Person of interest: Barry McCarthy

A Netflix and Spotify veteran, Barry McCarthy took over as CEO from Peloton co-founder John Foley in February this year—smack in the middle of massive layoffs and other cost-cutting efforts.

Initially taken aback by how deep supply chain issues ran at the firm, he’s been trying to revive the ailing business and increase cash flow by growing subscription revenue.

In the shareholder’s letter accompanying the company’s fourth quarter results in August, McCarthy compared the company to a cargo ship that found itself in rough waters.

He wrote: “We’ve sounded the alarm for general quarters. Everyone’s at their station. We continue to add new inputs to evolve our go to market strategy to restore growth. When will the ship respond is the question. Our goal is FY23.”

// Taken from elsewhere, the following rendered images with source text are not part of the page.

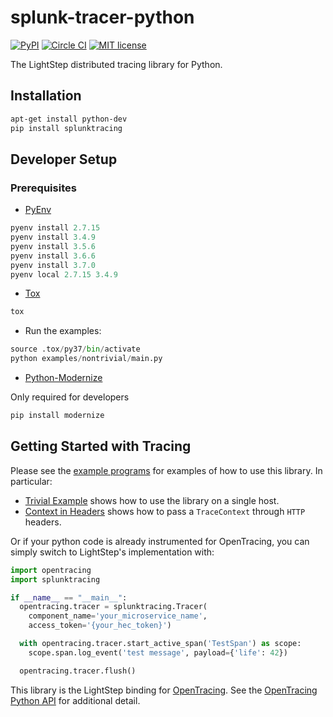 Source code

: # splunk-tracer-python

[![PyPI](https://img.shields.io/pypi/v/splunk.svg?maxAge=2592000)]() [![Circle CI](https://circleci.com/gh/lightstep/splunk-tracer-python.svg?style=shield)](https://circleci.com/gh/splunk/splunk-tracer-python) [![MIT license](http://img.shields.io/badge/license-MIT-blue.svg)](http://opensource.org/licenses/MIT)

The LightStep distributed tracing library for Python.

## Installation

```bash
apt-get install python-dev
pip install splunktracing
```

## Developer Setup

### Prerequisites
* [PyEnv](https://github.com/pyenv/pyenv)

```python
pyenv install 2.7.15
pyenv install 3.4.9
pyenv install 3.5.6
pyenv install 3.6.6
pyenv install 3.7.0
pyenv local 2.7.15 3.4.9
```

* [Tox](https://pypi.org/project/tox/)
```python
tox
```

* Run the examples:
```python
source .tox/py37/bin/activate
python examples/nontrivial/main.py
```

* [Python-Modernize](https://github.com/python-modernize/python-modernize)

Only required for developers
```python
pip install modernize
```


## Getting Started with Tracing

Please see the [example programs](examples/) for examples of how to use this library. In particular:

* [Trivial Example](examples/trivial/main.py) shows how to use the library on a single host.
* [Context in Headers](examples/http/context_in_headers.py) shows how to pass a `TraceContext` through `HTTP` headers.

Or if your python code is already instrumented for OpenTracing, you can simply switch to LightStep's implementation with:

```python
import opentracing
import splunktracing

if __name__ == "__main__":
  opentracing.tracer = splunktracing.Tracer(
    component_name='your_microservice_name',
    access_token='{your_hec_token}')

  with opentracing.tracer.start_active_span('TestSpan') as scope:
    scope.span.log_event('test message', payload={'life': 42})

  opentracing.tracer.flush()
```


This library is the LightStep binding for [OpenTracing](http://opentracing.io/). See the [OpenTracing Python API](https://github.com/opentracing/opentracing-python) for additional detail.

A brief history of Peloton’s revamping efforts under McCarthy

March 10: Peloton pilots One Peloton Club—a subscription service for its workout equipment and on-demand classes

July 12: Peloton brings its own manufacturing to a halt and outsources to Taiwan-based Rexon Industrial Corp to cut costs

Aug. 12: Peloton cuts 800 jobs, raises prices for Bike+ and Tread machines, and outsources functions like delivery and customer services

Aug. 15: McCarthy says Peloton is redesigning bikes to allow self assembly

Aug. 24: In a shift away from its direct-to-consumer-only strategy, Peloton starts selling select equipment and apparel on Amazon

Sept. 12: Peloton announces sweeping leadership changes, including the departure of co-founder, executive chairman and former CEO Foley as well as co-founder and chief legal officer Hisao Kushi

Sept. 13: Peloton expands its rental program (formerly One Peloton Club) across the US. Customers can rent the original Bike and membership for $89 a month and an addition $150 setup cost. To buy, the original model costs $1,445

Sept. 26: Peloton’s chief marketing officer Dara Treseder prepares to leave the company, effective Oct. 4.

Keep (g)rowing

The company recently announced the release of a smart rower, which is available for pre-order at $3,195. (It won’t be in Dick’s stores.) The fitness classes cost an additional $528 a year. That’s roughly the price of a 7-day cruise.